The first new number-one album of the year was Greenfields: The Gibb Brothers Songbook, Vol. 1 by Barry Gibb. Overall, forty different albums peaked at number-one in 2021, with Taylor Swift (2) having the most albums hit that position. An asterisk (*) in the "Weeks in Top 10" column shows that the album is currently in the top 10.

==Background==

===Tom Jones becomes the oldest living male artist to achieve a UK number-one album===
Welsh singer Tom Jones made UK chart history this year when, at 80 years and 10 months old, he became the oldest living male artist to achieve a number-one album in the UK Albums Chart with his 41st studio album Surrounded by Time. The album entered the chart at the top spot on 30 April 2021 (6 May 2021, week ending), giving Jones his fourth number-one album in the United Kingdom and his first in that country since 1999's Reload.
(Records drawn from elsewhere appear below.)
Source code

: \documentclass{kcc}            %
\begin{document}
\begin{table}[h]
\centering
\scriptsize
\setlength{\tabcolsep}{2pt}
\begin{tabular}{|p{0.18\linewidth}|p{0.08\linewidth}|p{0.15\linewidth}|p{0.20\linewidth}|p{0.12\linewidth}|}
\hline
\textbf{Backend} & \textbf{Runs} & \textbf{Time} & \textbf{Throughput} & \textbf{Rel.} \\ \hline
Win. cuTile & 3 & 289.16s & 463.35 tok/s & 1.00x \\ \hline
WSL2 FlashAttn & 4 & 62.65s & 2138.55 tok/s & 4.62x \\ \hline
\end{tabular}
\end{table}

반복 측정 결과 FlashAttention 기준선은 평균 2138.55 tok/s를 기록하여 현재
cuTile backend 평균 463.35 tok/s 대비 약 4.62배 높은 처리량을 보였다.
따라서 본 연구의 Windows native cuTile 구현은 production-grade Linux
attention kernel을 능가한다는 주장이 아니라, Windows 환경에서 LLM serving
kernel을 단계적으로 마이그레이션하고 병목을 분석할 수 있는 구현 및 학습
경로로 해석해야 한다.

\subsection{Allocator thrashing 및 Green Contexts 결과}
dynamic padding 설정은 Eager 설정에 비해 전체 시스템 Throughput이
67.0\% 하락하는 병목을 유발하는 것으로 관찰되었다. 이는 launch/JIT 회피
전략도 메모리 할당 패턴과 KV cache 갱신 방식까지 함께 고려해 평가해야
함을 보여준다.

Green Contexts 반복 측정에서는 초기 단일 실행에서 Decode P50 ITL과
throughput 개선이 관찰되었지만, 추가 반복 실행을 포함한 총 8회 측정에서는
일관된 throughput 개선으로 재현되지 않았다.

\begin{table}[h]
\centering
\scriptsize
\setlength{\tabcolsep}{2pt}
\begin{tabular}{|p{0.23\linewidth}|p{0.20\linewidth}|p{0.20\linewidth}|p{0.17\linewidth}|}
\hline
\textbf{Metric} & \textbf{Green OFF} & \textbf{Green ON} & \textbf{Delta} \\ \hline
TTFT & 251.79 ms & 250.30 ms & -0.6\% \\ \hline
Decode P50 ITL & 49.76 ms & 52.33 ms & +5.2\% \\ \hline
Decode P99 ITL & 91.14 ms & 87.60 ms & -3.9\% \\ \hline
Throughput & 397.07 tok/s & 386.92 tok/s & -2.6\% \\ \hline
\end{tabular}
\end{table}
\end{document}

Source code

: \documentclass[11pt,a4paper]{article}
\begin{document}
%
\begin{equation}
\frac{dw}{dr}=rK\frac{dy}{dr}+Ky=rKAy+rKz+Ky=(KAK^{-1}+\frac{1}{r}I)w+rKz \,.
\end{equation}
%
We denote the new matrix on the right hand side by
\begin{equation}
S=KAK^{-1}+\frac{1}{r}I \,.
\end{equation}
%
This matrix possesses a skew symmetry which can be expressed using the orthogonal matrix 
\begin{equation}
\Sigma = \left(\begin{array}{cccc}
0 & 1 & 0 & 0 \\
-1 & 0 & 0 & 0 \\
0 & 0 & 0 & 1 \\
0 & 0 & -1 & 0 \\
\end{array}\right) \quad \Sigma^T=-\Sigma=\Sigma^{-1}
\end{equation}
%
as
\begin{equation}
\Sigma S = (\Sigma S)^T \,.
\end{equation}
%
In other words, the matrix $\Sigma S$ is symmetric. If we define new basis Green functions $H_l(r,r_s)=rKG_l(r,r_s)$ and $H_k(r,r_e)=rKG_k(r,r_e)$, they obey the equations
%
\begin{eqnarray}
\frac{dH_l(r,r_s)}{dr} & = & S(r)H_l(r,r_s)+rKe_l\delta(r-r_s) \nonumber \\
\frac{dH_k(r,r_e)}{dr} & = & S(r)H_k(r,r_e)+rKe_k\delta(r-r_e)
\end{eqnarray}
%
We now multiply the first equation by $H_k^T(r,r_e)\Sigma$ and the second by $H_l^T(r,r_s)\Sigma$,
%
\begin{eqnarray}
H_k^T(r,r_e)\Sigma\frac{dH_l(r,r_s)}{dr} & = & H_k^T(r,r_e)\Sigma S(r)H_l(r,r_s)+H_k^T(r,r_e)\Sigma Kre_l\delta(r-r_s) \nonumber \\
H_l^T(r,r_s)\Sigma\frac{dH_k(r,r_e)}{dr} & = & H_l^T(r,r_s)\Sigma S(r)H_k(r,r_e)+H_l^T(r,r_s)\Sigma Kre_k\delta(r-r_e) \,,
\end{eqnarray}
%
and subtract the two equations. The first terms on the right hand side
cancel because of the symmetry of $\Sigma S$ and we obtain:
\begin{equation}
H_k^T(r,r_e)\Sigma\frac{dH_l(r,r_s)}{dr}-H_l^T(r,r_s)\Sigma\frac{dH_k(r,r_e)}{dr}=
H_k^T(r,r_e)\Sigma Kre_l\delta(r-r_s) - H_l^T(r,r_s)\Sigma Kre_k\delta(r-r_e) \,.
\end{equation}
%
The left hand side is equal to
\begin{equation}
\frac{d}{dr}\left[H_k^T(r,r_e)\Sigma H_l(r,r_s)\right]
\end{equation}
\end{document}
===Olivia Rodrigo becomes youngest solo artist to score UK chart double===
On 28 May 2021 (3 June 2021, week ending), American singer Olivia Rodrigo became the youngest solo artist to achieve the coveted UK chart double at 18 years and 3 months old. Her single "Good 4 U" climbed to number-one in the UK Singles Chart after debuting at number two the previous week, while her debut album Sour entered the UK Albums Chart at number-one. Rodrigo became the first artist since Sam Smith in 2015 to garner a UK chart double with a debut album.

===Chart debuts===
The following table (collapsed on desktop site) does not include acts who had previously charted as part of a group and secured their first top 10 solo album.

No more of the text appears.